I’ve posted a lot over the years about feedback in all forms, but in particular how much I benefit from my 360 reviews and any form of “upward” feedback. I’ve also posted about running a 360 process for/with your Board, modeled on Bill Campbell’s formula from Intuit.
I have a lot of institutional investors in our cap table at Return Path. I was struck this week by two emails that landed in my inbox literally adjacent to each other. One was from one of our institutional investors, sharing guidelines and timetables for doing CEO reviews across its portfolio. The other was from one of our other institutional investors, and it invited me to participate in a feedback process to evaluate how well our investor performs for us as a Board member and strategic advisor. It even had the Net Promoter Score question of would I recommend this investor to another entrepreneur!
The juxtaposition gave me a minute to reflect on the fact that over the 18 years of Return Path’s life, I’ve been asked to participate in feedback processes for Board members a few times, but not often. Then I went to the thought that all of my reviews over the years have been self-initiated as well. Just as it can be easy for a CEO to skip his or her review even when the rest of the company is going through a review cycle, it can be easy for investors to never even think about getting a review unless they get one internally at their firms.
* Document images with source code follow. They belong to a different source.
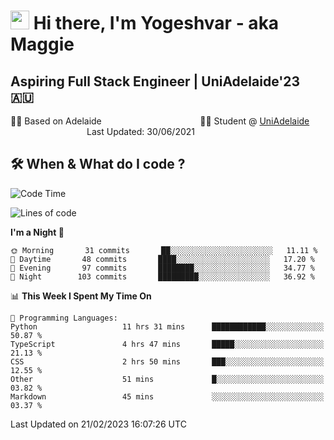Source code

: <h1><img src="https://emojis.slackmojis.com/emojis/images/1531849430/4246/blob-sunglasses.gif?1531849430" width="30"/> Hi there, I'm Yogeshvar - aka Maggie</h1>

## Aspiring Full Stack Engineer | UniAdelaide'23 🇦🇺  
🏂🏻  Based on Adelaide &nbsp;&nbsp;&nbsp;&nbsp;&nbsp;&nbsp;&nbsp;&nbsp;&nbsp;&nbsp;&nbsp;&nbsp;&nbsp;&nbsp;&nbsp;&nbsp;&nbsp;&nbsp;&nbsp;&nbsp;&nbsp;&nbsp;&nbsp;&nbsp;&nbsp;&nbsp;&nbsp;&nbsp;&nbsp;&nbsp;&nbsp;&nbsp;&nbsp;&nbsp;&nbsp;&nbsp;&nbsp;&nbsp;&nbsp;👨‍💻 Student @ [UniAdelaide](https://www.adelaide.edu.au)   &nbsp;&nbsp;&nbsp;&nbsp;&nbsp;&nbsp;&nbsp;&nbsp;&nbsp;&nbsp;&nbsp;&nbsp;&nbsp;&nbsp;&nbsp;&nbsp;&nbsp;&nbsp;&nbsp;&nbsp;&nbsp;&nbsp;&nbsp;&nbsp;&nbsp;&nbsp;&nbsp;&nbsp;&nbsp;&nbsp;&nbsp;Last Updated: 30/06/2021

## 🛠 When & What do I code ?  

<!--START_SECTION:waka-->
![Code Time](http://img.shields.io/badge/Code%20Time-1%2C951%20hrs%2053%20mins-blue)

![Lines of code](https://img.shields.io/badge/From%20Hello%20World%20I%27ve%20Written-3%20Million%20lines%20of%20code-blue)

**I'm a Night 🦉** 

```text
🌞 Morning       31 commits       ██░░░░░░░░░░░░░░░░░░░░░░░   11.11 % 
🌆 Daytime       48 commits       ████░░░░░░░░░░░░░░░░░░░░░   17.20 % 
🌃 Evening       97 commits       ████████░░░░░░░░░░░░░░░░░   34.77 % 
🌙 Night        103 commits       █████████░░░░░░░░░░░░░░░░   36.92 % 

```


📊 **This Week I Spent My Time On** 

```text
💬 Programming Languages: 
Python                   11 hrs 31 mins      ████████████░░░░░░░░░░░░░   50.87 % 
TypeScript               4 hrs 47 mins       █████░░░░░░░░░░░░░░░░░░░░   21.13 % 
CSS                      2 hrs 50 mins       ███░░░░░░░░░░░░░░░░░░░░░░   12.55 % 
Other                    51 mins             █░░░░░░░░░░░░░░░░░░░░░░░░   03.82 % 
Markdown                 45 mins             ░░░░░░░░░░░░░░░░░░░░░░░░░   03.37 % 

```


 Last Updated on 21/02/2023 16:07:26 UTC
<!--END_SECTION:waka-->

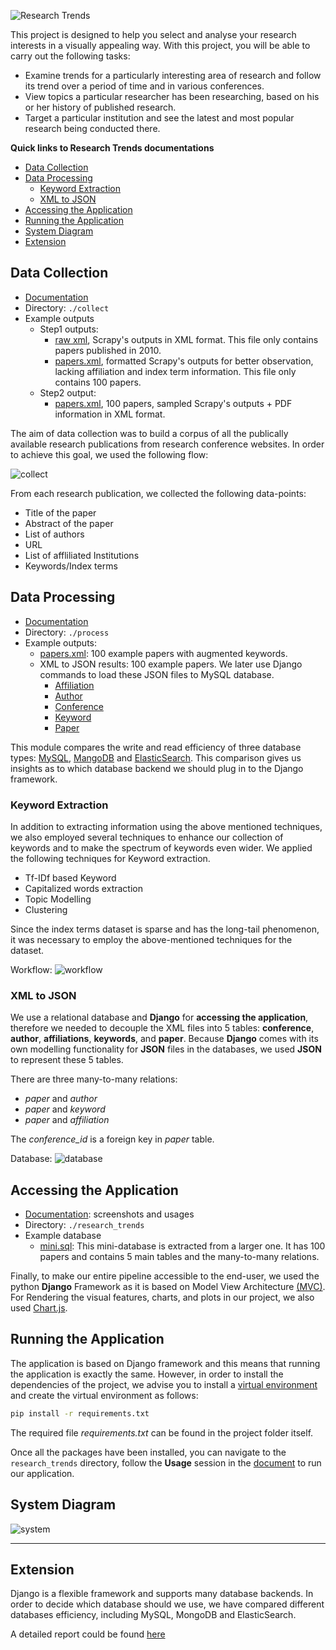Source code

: ![Research Trends](./static/banner.jpg)

This project is designed to help you select and analyse your research interests in a visually appealing way. With this project, you will be able to carry out the following tasks:
- Examine trends for a particularly interesting area of research and follow its trend over a period of time and in various conferences. 
- View topics a particular researcher has been researching, based on his or her history of published research.
- Target a particular institution and see the latest and most popular research being conducted there.

**Quick links to Research Trends documentations**

- [Data Collection](#data-collection)
- [Data Processing](#data-processing)
  - [Keyword Extraction](#keyword-extraction)
  - [XML to JSON](#xml-to-json)
- [Accessing the Application](#accessing-the-application)
- [Running the Application](#running-the-application)
- [System Diagram](#system-diagram)
- [Extension](#extension)

## Data Collection 

- [Documentation](collect/README.md)
- Directory: `./collect`
- Example outputs
  - Step1 outputs: 
    - [raw xml](collect/examples/2010.xml), Scrapy's outputs in XML format. This file only contains papers published in 2010.
    - [papers.xml](collect/examples/step1_papers.xml), formatted Scrapy's outputs for better observation, lacking affiliation and index term information. This file only contains 100 papers.
  - Step2 output: 
    - [papers.xml](collect/examples/step2_papers.xml), 100 papers, sampled Scrapy's outputs + PDF information in XML format. 

The aim of data collection was to build a corpus of all the publically available research publications from research conference websites. In order to achieve this goal, we used the following flow:

![collect](static/collect%20diagram.svg)

From each research publication, we collected the following data-points:
- Title of the paper
- Abstract of the paper 
- List of authors 
- URL
- List of affliliated Institutions 
- Keywords/Index terms 


## Data Processing 
- [Documentation](process/README.md)
- Directory: `./process`
- Example outputs:
  - [papers.xml](process/examples/papers.xml): 100 example papers with augmented keywords. 
  - XML to JSON results: 100 example papers. We later use Django commands to load these JSON files to MySQL database.
    - [Affiliation](process/examples/json/aff.json)
    - [Author](process/examples/json/author.json)
    - [Conference](process/examples/json/conf.json)
    - [Keyword](process/examples/json/key.json)
    - [Paper](process/examples/json/paper.json)

This module compares the write and read efficiency of three database types: [MySQL](https://www.mysql.com/), [MangoDB](https://www.mongodb.com/) and [ElasticSearch](https://www.elastic.co/). This comparison gives us insights as to which database backend we should plug in to the Django framework.

### Keyword Extraction 
In addition to extracting information using the above mentioned techniques, we also employed several techniques to enhance our collection of keywords and to make the spectrum of keywords even wider. We applied the following techniques for Keyword extraction.
- Tf-IDf based Keyword
- Capitalized words extraction
- Topic Modelling
- Clustering

Since the index terms dataset is sparse and has the long-tail phenomenon, it was necessary to employ the above-mentioned techniques for the dataset. 

Workflow:
![workflow](static/keyward%20extraction.svg)

### XML to JSON 

We use a relational database and **Django** for **accessing the application**, therefore we needed to decouple the XML files into 5 tables: **conference**, **author**, **affiliations**, **keywords**, and **paper**. 
Because **Django** comes with its own modelling functionality for **JSON** files in the databases, we used **JSON** to represent these 5 tables. 

There are three many-to-many relations:
- *paper* and *author*
- *paper* and *keyword*
- *paper* and *affiliation*

The *conference_id* is a foreign key in *paper* table.

Database:
![database](static/database.png)

## Accessing the Application 

- [Documentation](research_trends/README.md): screenshots and usages
- Directory: `./research_trends`
- Example database
  - [mini.sql](research_trends/examples/mini.sql): This mini-database is extracted from a larger one. It has 100 papers and contains 5 main tables and the many-to-many relations. 
  
Finally, to make our entire pipeline accessible to the end-user, we used the python **Django** Framework as it is based on Model View Architecture [(MVC)](https://en.wikipedia.org/wiki/Model%E2%80%93view%E2%80%93controller). For Rendering the visual features, charts, and plots in our project, we also used [Chart.js](https://www.chartjs.org/).


## Running the Application
The application is based on Django framework and this means that running the application is exactly the same. However, in order to install the dependencies of the project, we advise you to install a [virtual environment](https://docs.python.org/3/library/venv.html) and create the virtual environment as follows:
```bash
pip install -r requirements.txt
```
The required file _requirements.txt_ can be found in the project folder itself.

Once all the packages have been installed, you can navigate to the `research_trends` directory, follow the **Usage** session in the [document](./research_trends/README.md) to run our application. 

## System Diagram

![system](./static/system_diagram.svg)

---

## Extension

Django is a flexible framework and supports many database backends. In order to decide which database should we use, we have compared different databases efficiency, including MySQL, MongoDB and ElasticSearch. 

A detailed report could be found [here](extension/README.md)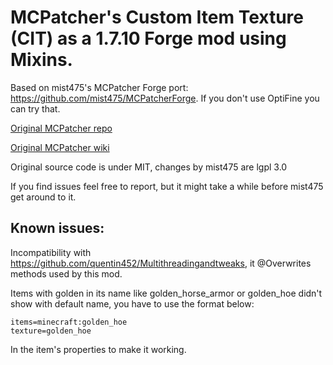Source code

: # MCPatcher's Custom Item Texture (CIT) as a 1.7.10 Forge mod using Mixins.

Based on mist475's MCPatcher Forge port: https://github.com/mist475/MCPatcherForge. If you don't use OptiFine you can try that.

[Original MCPatcher repo](https://bitbucket.org/prupe/mcpatcher/src/master/)

[Original MCPatcher wiki](https://bitbucket.org/prupe/mcpatcher/wiki/Home)

Original source code is under MIT, changes by mist475 are lgpl 3.0

If you find issues feel free to report, but it might take a while before mist475 get around to it.

## Known issues:

Incompatibility with https://github.com/quentin452/Multithreadingandtweaks, it @Overwrites methods used by this mod.

Items with golden in its name like golden_horse_armor or golden_hoe didn't show with default name, you have to use the format below:

```
items=minecraft:golden_hoe
texture=golden_hoe
```

In the item's properties to make it working.

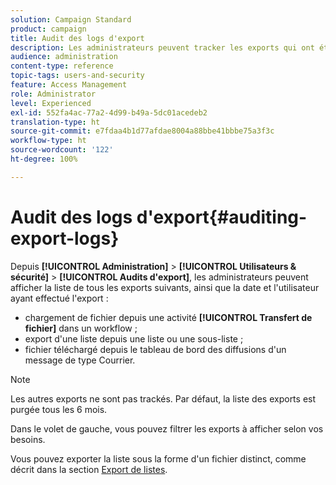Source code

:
 ```yaml
---
solution: Campaign Standard
product: campaign
title: Audit des logs d'export
description: Les administrateurs peuvent tracker les exports qui ont été effectués depuis Adobe Campaign.
audience: administration
content-type: reference
topic-tags: users-and-security
feature: Access Management
role: Administrator
level: Experienced
exl-id: 552fa4ac-77a2-4d99-b49a-5dc01acedeb2
translation-type: ht
source-git-commit: e7fdaa4b1d77afdae8004a88bbe41bbbe75a3f3c
workflow-type: ht
source-wordcount: '122'
ht-degree: 100%

---
```


# Audit des logs d&#39;export{#auditing-export-logs}

Depuis **[!UICONTROL Administration]** > **[!UICONTROL Utilisateurs &amp; sécurité]** > **[!UICONTROL Audits d&#39;export]**, les administrateurs peuvent afficher la liste de tous les exports suivants, ainsi que la date et l&#39;utilisateur ayant effectué l&#39;export :

* chargement de fichier depuis une activité **[!UICONTROL Transfert de fichier]** dans un workflow ;
* export d&#39;une liste depuis une liste ou une sous-liste ;
* fichier téléchargé depuis le tableau de bord des diffusions d&#39;un message de type Courrier.

>[!NOTE]
>
>Les autres exports ne sont pas trackés. Par défaut, la liste des exports est purgée tous les 6 mois.

Dans le volet de gauche, vous pouvez filtrer les exports à afficher selon vos besoins.

Vous pouvez exporter la liste sous la forme d&#39;un fichier distinct, comme décrit dans la section [Export de listes](../../automating/using/exporting-lists.md).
I suspect many CEOs are reviewed by their Board, if not formally, then informally at every quarterly Board meeting.
It’s unfortunately a rare best practice for a venture capitalist or any other institutional investor to ask for CEO feedback. I bet the ones who ask for it are probably the best ones in the first place, even though they probably still benefit from the feedback. But regardless, it is good to set the tone for a portfolio that feedback is a gift, in all directions.